Figure 5. Pharmacological targeting of ATX in combination with PD-1 blockade promotes CD8⁺ T cell proliferation and activation, effectively controlling tumor growth in vivo.

(A) 344SQ cells were implanted into mice and treated with IgG/vehicle, ATX inhibitor (ATXi), anti–PD-1, or a combination. After 1 week of treatment, tumors were processed for flow cytometry of immune populations. *P < 0.05, **P < 0.01, and ****P < 0.0001, by 1-way ANOVA. (B) Representative t-distributed stochastic neighbor embedding (TSNE) plots of data from A. Total CD3⁺ (top) and CD3⁺Ki67⁺ (bottom) cells are depicted. (C–F) 344SQ cells were implanted into mice and treated as described in A. n = 5 mice per group. (C) Tumor growth was measured via calipers. ***P < 0.001 and ****P < 0.0001, by 2-way ANOVA with Tukey’s correction. (D) Tumor weights were collected at necropsy. *P < 0.05, by 1-way ANOVA with Tukey’s correction. (E) Mouse weights were recorded weekly. (F) Representative CD8 (top) and granzyme B (bottom) IHC images on tumors from C. Cells per FOV were quantified as in Figure 2D. n = 3 mice per group (except the combination, which had 2 tumors at endpoint), 6–9 FOV per tumor. *P < 0.05, **P < 0.01, and ****P < 0.0001, by 1-way ANOVA with Tukey’s correction.

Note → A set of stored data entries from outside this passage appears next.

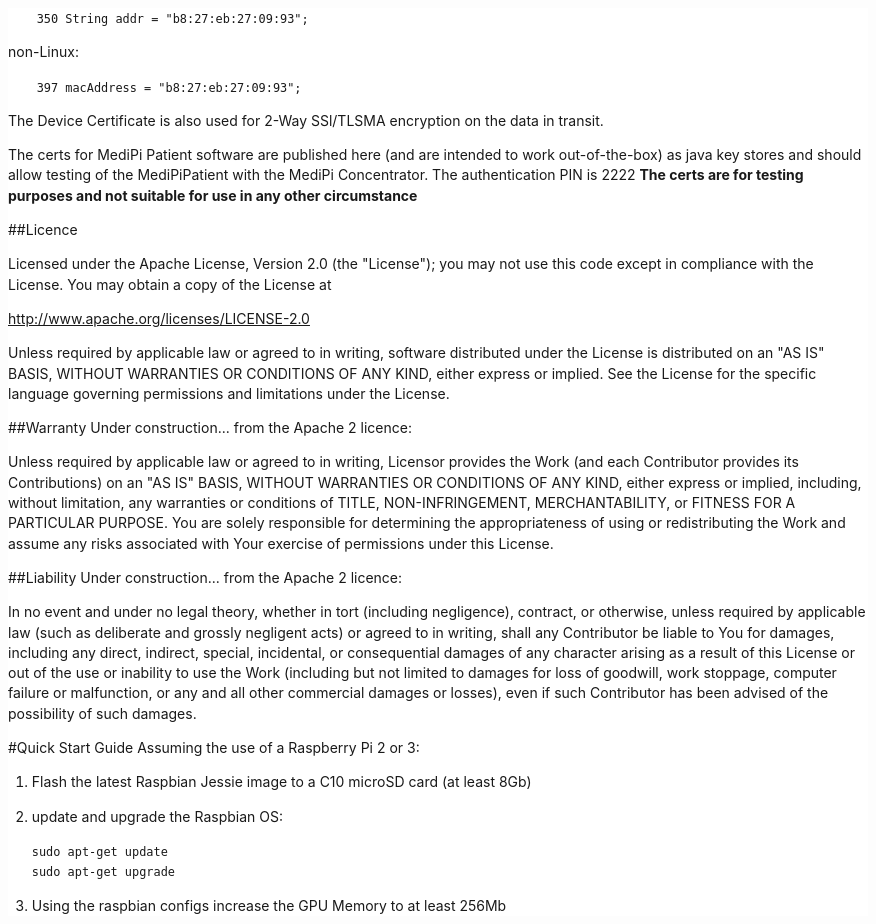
 ```
	350 String addr = "b8:27:eb:27:09:93";
```

non-Linux:

```
	397 macAddress = "b8:27:eb:27:09:93";
```

The Device Certificate is also used for 2-Way SSl/TLSMA encryption on the data in transit.
	
The certs for MediPi Patient software are published here (and are intended to work out-of-the-box) as java key stores and should allow testing of the MediPiPatient with the MediPi Concentrator. The authentication PIN is 2222
**The certs are for testing purposes and not suitable for use in any other circumstance**

##Licence

 Licensed under the Apache License, Version 2.0 (the "License");
 you may not use this code except in compliance with the License.
 You may obtain a copy of the License at

 http://www.apache.org/licenses/LICENSE-2.0

 Unless required by applicable law or agreed to in writing, software
 distributed under the License is distributed on an "AS IS" BASIS,
 WITHOUT WARRANTIES OR CONDITIONS OF ANY KIND, either express or implied.
 See the License for the specific language governing permissions and
 limitations under the License.

##Warranty 
Under construction... from the Apache 2 licence:

Unless required by applicable law or agreed to in writing, Licensor provides the Work (and each Contributor provides its Contributions) on an "AS IS" BASIS, WITHOUT WARRANTIES OR CONDITIONS OF ANY KIND, either express or implied, including, without limitation, any warranties or conditions of TITLE, NON-INFRINGEMENT, MERCHANTABILITY, or FITNESS FOR A PARTICULAR PURPOSE. You are solely responsible for determining the appropriateness of using or redistributing the Work and assume any risks associated with Your exercise of permissions under this License.

##Liability
Under construction... from the Apache 2 licence:

In no event and under no legal theory, whether in tort (including negligence), contract, or otherwise, unless required by applicable law (such as deliberate and grossly negligent acts) or agreed to in writing, shall any Contributor be liable to You for damages, including any direct, indirect, special, incidental, or consequential damages of any character arising as a result of this License or out of the use or inability to use the Work (including but not limited to damages for loss of goodwill, work stoppage, computer failure or malfunction, or any and all other commercial damages or losses), even if such Contributor has been advised of the possibility of such damages.

#Quick Start Guide
Assuming the use of a Raspberry Pi 2 or 3:

1. Flash the latest Raspbian Jessie image to a C10 microSD card (at least 8Gb)
2. update and upgrade the Raspbian OS:
    
    ```
    sudo apt-get update
    sudo apt-get upgrade
    ```
3. Using the raspbian configs increase the GPU Memory to at least 256Mb
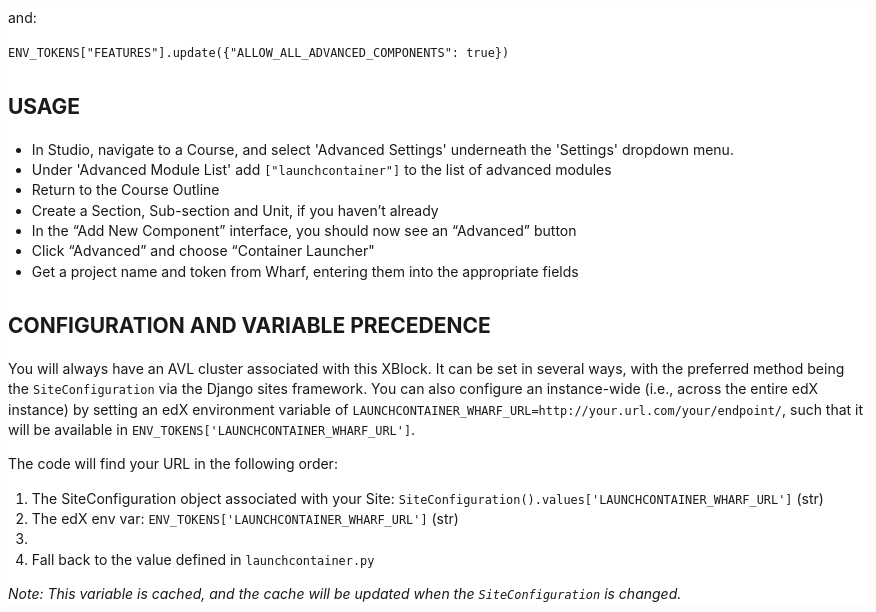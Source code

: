 and: 

```
ENV_TOKENS["FEATURES"].update({"ALLOW_ALL_ADVANCED_COMPONENTS": true}) 
``` 

## USAGE

* In Studio, navigate to a Course, and select 'Advanced Settings' underneath the 
'Settings' dropdown menu.
* Under  'Advanced Module List' add `["launchcontainer"]` to the list of advanced modules
* Return to the Course Outline
* Create a Section, Sub-section and Unit, if you haven’t already
* In the “Add New Component” interface, you should now see an “Advanced” button
* Click “Advanced” and choose “Container Launcher"
* Get a project name and token from Wharf, entering them into the appropriate fields 

## CONFIGURATION AND VARIABLE PRECEDENCE

You will always have an AVL cluster associated with this XBlock. It can be set in several ways, with the preferred method being the `SiteConfiguration` via the Django sites framework. You can also configure an instance-wide (i.e., across the entire edX instance) by setting an edX environment variable of `LAUNCHCONTAINER_WHARF_URL=http://your.url.com/your/endpoint/`, such that it will be available in `ENV_TOKENS['LAUNCHCONTAINER_WHARF_URL']`. 

The code will find your URL in the following order: 

1) The SiteConfiguration object associated with your Site: `SiteConfiguration().values['LAUNCHCONTAINER_WHARF_URL']` (str)   
2) The edX env var: `ENV_TOKENS['LAUNCHCONTAINER_WHARF_URL']` (str)  
3) [Deprecated]: `ENV_TOKENS['LAUNCHCONTAINER_API_CONF']['default']` (str)  
4) Fall back to the value defined in `launchcontainer.py`

*Note: This variable is cached, and the cache will be updated when the `SiteConfiguration` is changed.*
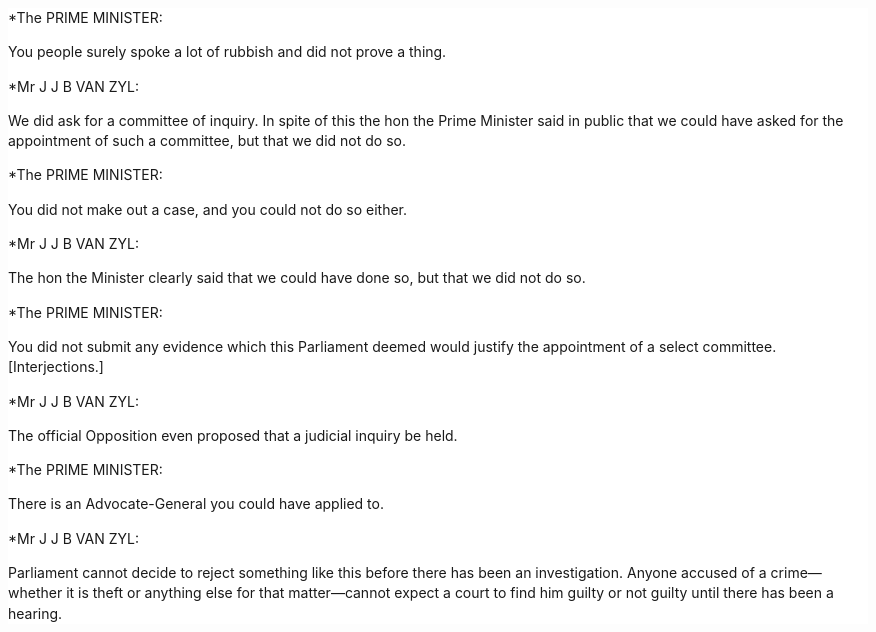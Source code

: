 <from>*The <person refersTo="hansard_za">PRIME MINISTER</person>:</from>

<p>You people surely spoke a lot of rubbish and did not prove a thing.</p>

</speech>

<speech by="#van_zyl">

<from>*Mr <person refersTo="hansard_za">J J B VAN ZYL</person>:</from>

<p>We did ask for a committee of inquiry. In spite of this the hon the Prime Minister said in public that we could have asked for the appointment of such a committee, but that we did not do so.</p>

</speech>

<speech by="#prime_minister">

<from>*The <person refersTo="hansard_za">PRIME MINISTER</person>:</from>

<p>You did not make out a case, and you could not do so either.</p>

</speech>

<speech by="#van_zyl">

<from>*Mr <person refersTo="hansard_za">J J B VAN ZYL</person>:</from>

<p>The hon the Minister clearly said that we could have done so, but that we did not do so.</p>

</speech>

<speech by="#prime_minister">

<from>*The <person refersTo="hansard_za">PRIME MINISTER</person>:</from>

<p>You did not submit any evidence which this Parliament deemed would justify the appointment of a select committee. [Interjections.]</p>

</speech>

<speech by="#van_zyl">

<from>*Mr <person refersTo="hansard_za">J J B VAN ZYL</person>:</from>

<p>The official Opposition even proposed that a judicial inquiry be held.</p>

</speech>

<speech by="#prime_minister">

<from>*The <person refersTo="hansard_za">PRIME MINISTER</person>:</from>

<p>There is an Advocate-General you could have applied to.</p>

</speech>

<speech by="#van_zyl">

<from>*Mr <person refersTo="hansard_za">J J B VAN ZYL</person>:</from>

<p>Parliament cannot decide to reject something like this before there has been an investigation. Anyone accused of a crime&#x2014;whether it is theft or anything else for that matter&#x2014;cannot expect a <span class="col_1595-1596" refersTo="page_0828"/>court to find him guilty or not guilty until there has been a hearing.</p>
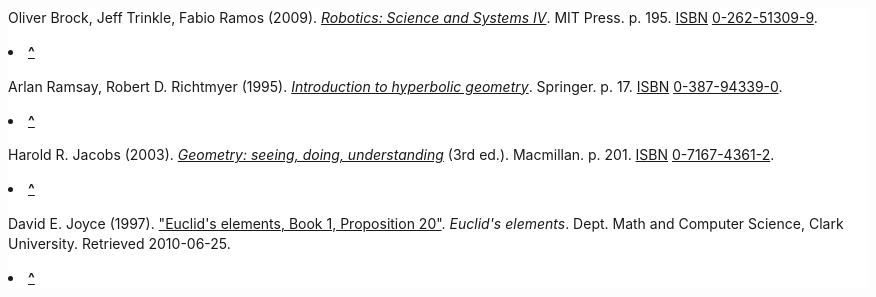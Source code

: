 <span class="citation book">Oliver Brock, Jeff Trinkle, Fabio Ramos (2009). <a rel="nofollow" class="external text" href="http://books.google.com/?id=fvCaQfBQ7qEC&amp;pg=PA195"><i>Robotics: Science and Systems IV</i></a>. MIT Press. p.&#160;195. <a href="/wiki/International_Standard_Book_Number" title="International Standard Book Number">ISBN</a>&#160;<a href="/wiki/Special:BookSources/0-262-51309-9" title="Special:BookSources/0-262-51309-9">0-262-51309-9</a>.</span><span title="ctx_ver=Z39.88-2004&amp;rfr_id=info%3Asid%2Fen.wikipedia.org%3ATriangle+inequality&amp;rft.aulast=Oliver+Brock%2C+Jeff+Trinkle%2C+Fabio+Ramos&amp;rft.au=Oliver+Brock%2C+Jeff+Trinkle%2C+Fabio+Ramos&amp;rft.btitle=Robotics%3A+Science+and+Systems+IV&amp;rft.date=2009&amp;rft.genre=book&amp;rft_id=http%3A%2F%2Fbooks.google.com%2F%3Fid%3DfvCaQfBQ7qEC%26pg%3DPA195&amp;rft.isbn=0-262-51309-9&amp;rft.pages=195&amp;rft.pub=MIT+Press&amp;rft_val_fmt=info%3Aofi%2Ffmt%3Akev%3Amtx%3Abook" class="Z3988"><span style="display:none;">&#160;</span></span></span>
</li>
<li id="cite_note-Ramsay-4"><span class="mw-cite-backlink"><b><a href="#cite_ref-Ramsay_4-0">^</a></b></span> <span class="reference-text">

<span class="citation book">Arlan Ramsay, Robert D. Richtmyer (1995). <a rel="nofollow" class="external text" href="http://books.google.com/?id=0QA_1lKC0dwC&amp;pg=PA17"><i>Introduction to hyperbolic geometry</i></a>. Springer. p.&#160;17. <a href="/wiki/International_Standard_Book_Number" title="International Standard Book Number">ISBN</a>&#160;<a href="/wiki/Special:BookSources/0-387-94339-0" title="Special:BookSources/0-387-94339-0">0-387-94339-0</a>.</span><span title="ctx_ver=Z39.88-2004&amp;rfr_id=info%3Asid%2Fen.wikipedia.org%3ATriangle+inequality&amp;rft.au=Arlan+Ramsay%2C+Robert+D.+Richtmyer&amp;rft.aulast=Arlan+Ramsay%2C+Robert+D.+Richtmyer&amp;rft.btitle=Introduction+to+hyperbolic+geometry&amp;rft.date=1995&amp;rft.genre=book&amp;rft_id=http%3A%2F%2Fbooks.google.com%2F%3Fid%3D0QA_1lKC0dwC%26pg%3DPA17&amp;rft.isbn=0-387-94339-0&amp;rft.pages=17&amp;rft.pub=Springer&amp;rft_val_fmt=info%3Aofi%2Ffmt%3Akev%3Amtx%3Abook" class="Z3988"><span style="display:none;">&#160;</span></span></span>
</li>
<li id="cite_note-Jacobs-5"><span class="mw-cite-backlink"><b><a href="#cite_ref-Jacobs_5-0">^</a></b></span> <span class="reference-text">

<span class="citation book">Harold R. Jacobs (2003). <a rel="nofollow" class="external text" href="http://books.google.com/?id=XhQRgZRDDq0C&amp;pg=PA201"><i>Geometry: seeing, doing, understanding</i></a> (3rd ed.). Macmillan. p.&#160;201. <a href="/wiki/International_Standard_Book_Number" title="International Standard Book Number">ISBN</a>&#160;<a href="/wiki/Special:BookSources/0-7167-4361-2" title="Special:BookSources/0-7167-4361-2">0-7167-4361-2</a>.</span><span title="ctx_ver=Z39.88-2004&amp;rfr_id=info%3Asid%2Fen.wikipedia.org%3ATriangle+inequality&amp;rft.au=Harold+R.+Jacobs&amp;rft.aulast=Harold+R.+Jacobs&amp;rft.btitle=Geometry%3A+seeing%2C+doing%2C+understanding&amp;rft.date=2003&amp;rft.edition=3rd&amp;rft.genre=book&amp;rft_id=http%3A%2F%2Fbooks.google.com%2F%3Fid%3DXhQRgZRDDq0C%26pg%3DPA201&amp;rft.isbn=0-7167-4361-2&amp;rft.pages=201&amp;rft.pub=Macmillan&amp;rft_val_fmt=info%3Aofi%2Ffmt%3Akev%3Amtx%3Abook" class="Z3988"><span style="display:none;">&#160;</span></span></span>
</li>
<li id="cite_note-Joyce-6"><span class="mw-cite-backlink"><b><a href="#cite_ref-Joyce_6-0">^</a></b></span> <span class="reference-text">

<span class="citation web">David E. Joyce (1997). <a rel="nofollow" class="external text" href="http://aleph0.clarku.edu/~djoyce/java/elements/bookI/propI20.html">"Euclid's elements, Book 1, Proposition 20"</a>. <i>Euclid's elements</i>. Dept. Math and Computer Science, Clark University<span class="reference-accessdate">. Retrieved <span class="nowrap">2010-06-25</span></span>.</span><span title="ctx_ver=Z39.88-2004&amp;rfr_id=info%3Asid%2Fen.wikipedia.org%3ATriangle+inequality&amp;rft.atitle=Euclid%27s+elements%2C+Book+1%2C+Proposition+20&amp;rft.au=David+E.+Joyce&amp;rft.aulast=David+E.+Joyce&amp;rft.date=1997&amp;rft.genre=article&amp;rft_id=http%3A%2F%2Faleph0.clarku.edu%2F~djoyce%2Fjava%2Felements%2FbookI%2FpropI20.html&amp;rft.jtitle=Euclid%27s+elements&amp;rft.pub=Dept.+Math+and+Computer+Science%2C+Clark+University&amp;rft_val_fmt=info%3Aofi%2Ffmt%3Akev%3Amtx%3Ajournal" class="Z3988"><span style="display:none;">&#160;</span></span></span>
</li>
<li id="cite_note-Palmer-7"><span class="mw-cite-backlink"><b><a href="#cite_ref-Palmer_7-0">^</a></b></span> <span class="reference-text">
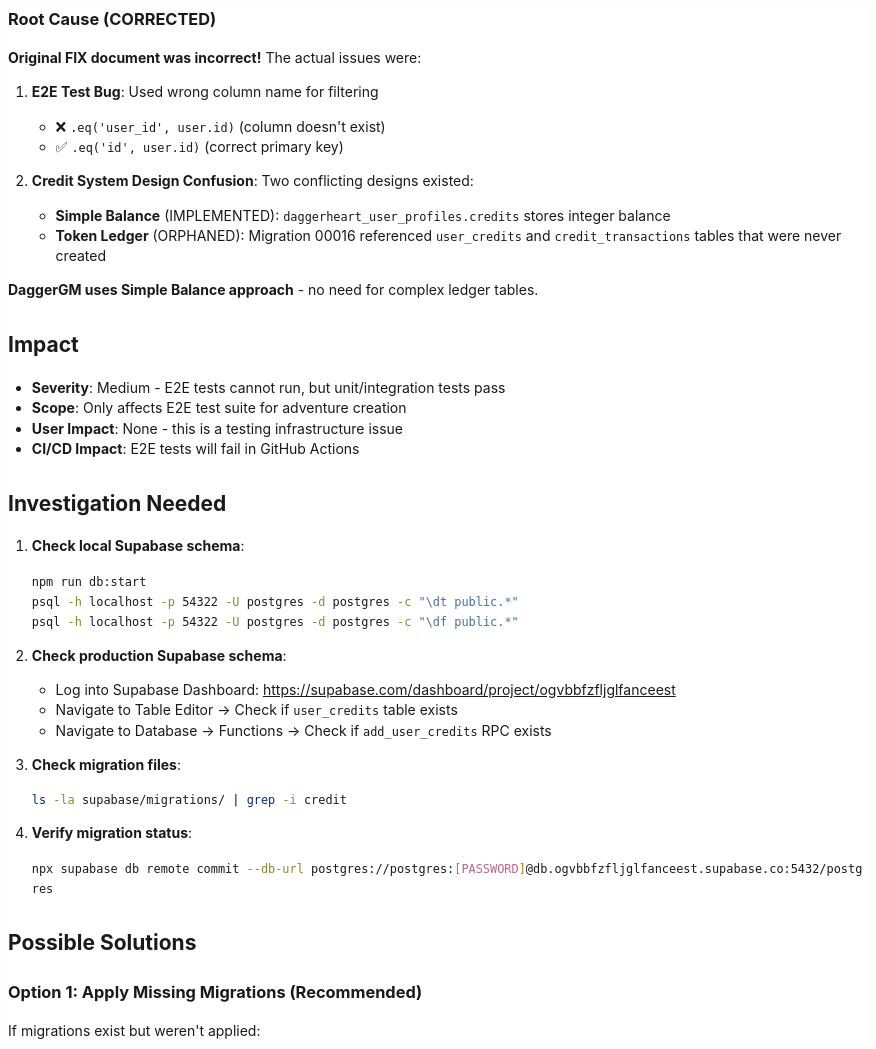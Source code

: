 ### Root Cause (CORRECTED)

**Original FIX document was incorrect!** The actual issues were:

1. **E2E Test Bug**: Used wrong column name for filtering
   - ❌ `.eq('user_id', user.id)` (column doesn't exist)
   - ✅ `.eq('id', user.id)` (correct primary key)

2. **Credit System Design Confusion**: Two conflicting designs existed:
   - **Simple Balance** (IMPLEMENTED): `daggerheart_user_profiles.credits` stores integer balance
   - **Token Ledger** (ORPHANED): Migration 00016 referenced `user_credits` and `credit_transactions` tables that were never created

**DaggerGM uses Simple Balance approach** - no need for complex ledger tables.

## Impact

- **Severity**: Medium - E2E tests cannot run, but unit/integration tests pass
- **Scope**: Only affects E2E test suite for adventure creation
- **User Impact**: None - this is a testing infrastructure issue
- **CI/CD Impact**: E2E tests will fail in GitHub Actions

## Investigation Needed

1. **Check local Supabase schema**:

   ```bash
   npm run db:start
   psql -h localhost -p 54322 -U postgres -d postgres -c "\dt public.*"
   psql -h localhost -p 54322 -U postgres -d postgres -c "\df public.*"
   ```

2. **Check production Supabase schema**:
   - Log into Supabase Dashboard: https://supabase.com/dashboard/project/ogvbbfzfljglfanceest
   - Navigate to Table Editor → Check if `user_credits` table exists
   - Navigate to Database → Functions → Check if `add_user_credits` RPC exists

3. **Check migration files**:

   ```bash
   ls -la supabase/migrations/ | grep -i credit
   ```

4. **Verify migration status**:
   ```bash
   npx supabase db remote commit --db-url postgres://postgres:[PASSWORD]@db.ogvbbfzfljglfanceest.supabase.co:5432/postgres
   ```

## Possible Solutions

### Option 1: Apply Missing Migrations (Recommended)

If migrations exist but weren't applied:
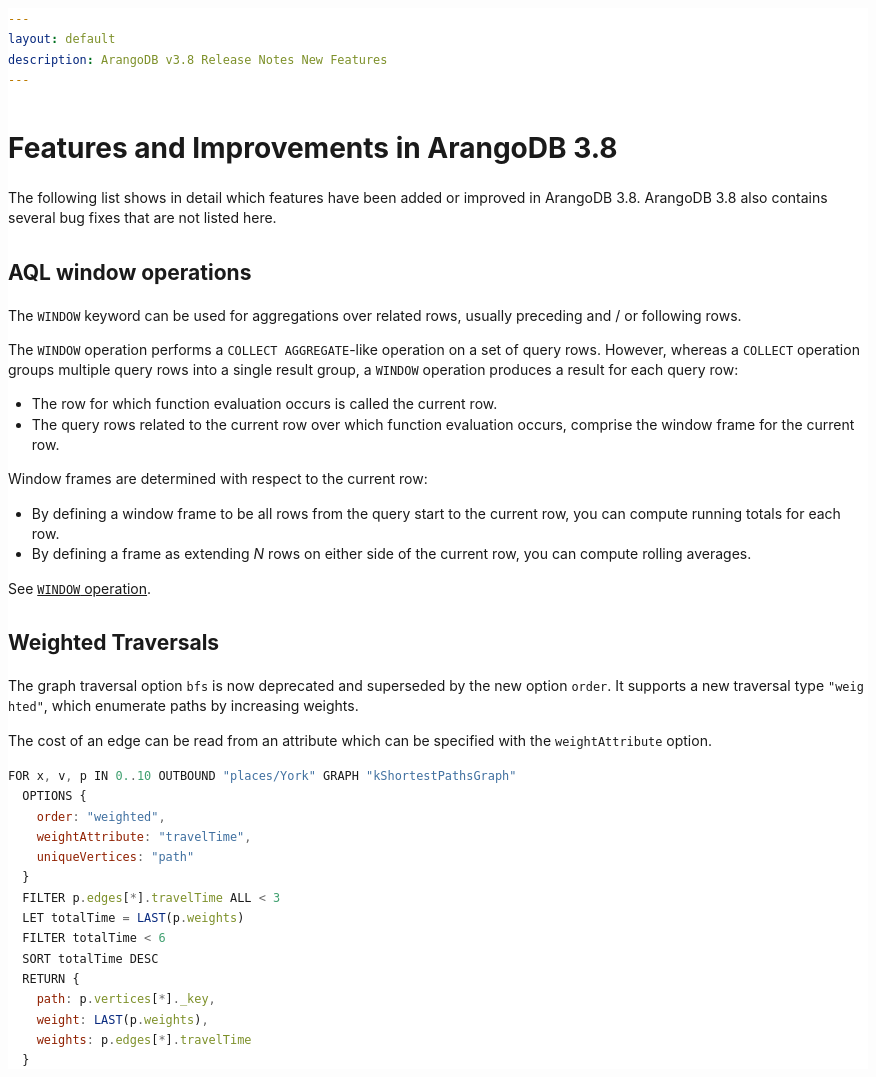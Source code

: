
 ```yaml
---
layout: default
description: ArangoDB v3.8 Release Notes New Features
---
```

Features and Improvements in ArangoDB 3.8
=========================================

The following list shows in detail which features have been added or improved in
ArangoDB 3.8. ArangoDB 3.8 also contains several bug fixes that are not listed
here.

AQL window operations
---------------------

The `WINDOW` keyword can be used for aggregations over related rows, usually
preceding and / or following rows.

The `WINDOW` operation performs a `COLLECT AGGREGATE`-like operation on a set
of query rows. However, whereas a `COLLECT` operation groups multiple query
rows into a single result group, a `WINDOW` operation produces a result for
each query row:

- The row for which function evaluation occurs is called the current row.
- The query rows related to the current row over which function evaluation
  occurs, comprise the window frame for the current row.

Window frames are determined with respect to the current row:

- By defining a window frame to be all rows from the query start to the current
  row, you can compute running totals for each row.
- By defining a frame as extending *N* rows on either side of the current row,
  you can compute rolling averages.

See [`WINDOW` operation](aql/operations-window.html).

Weighted Traversals
-------------------

The graph traversal option `bfs` is now deprecated and superseded by the new
option `order`. It supports a new traversal type `"weighted"`, which enumerate
paths by increasing weights.

The cost of an edge can be read from an attribute which can be specified with
the `weightAttribute` option.

```js
FOR x, v, p IN 0..10 OUTBOUND "places/York" GRAPH "kShortestPathsGraph"
  OPTIONS {
    order: "weighted",
    weightAttribute: "travelTime",
    uniqueVertices: "path"
  }
  FILTER p.edges[*].travelTime ALL < 3
  LET totalTime = LAST(p.weights)
  FILTER totalTime < 6
  SORT totalTime DESC
  RETURN {
    path: p.vertices[*]._key,
    weight: LAST(p.weights),
    weights: p.edges[*].travelTime
  }
```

Scale bars: 50 μm; insets zoomed 200%. (G and H) Kras^LSL-G12D/p53^wmR172H mice were given adenoviral Cre recombinase intratracheally, and tumor formation was monitored via micro-CT imaging (Supplemental Figure 7D). After tumor development, mice were randomized and treated for 4 weeks. n = 5 mice per group. (G) Individual tumors were measured at weeks 0, 2, and 4 and normalized to week 0. (H) Percentage change of tumor size was calculated between each time point. All individual tumors per mouse were measured, and median growth is shown. n = 5 mice per group. *P < 0.05, by t test.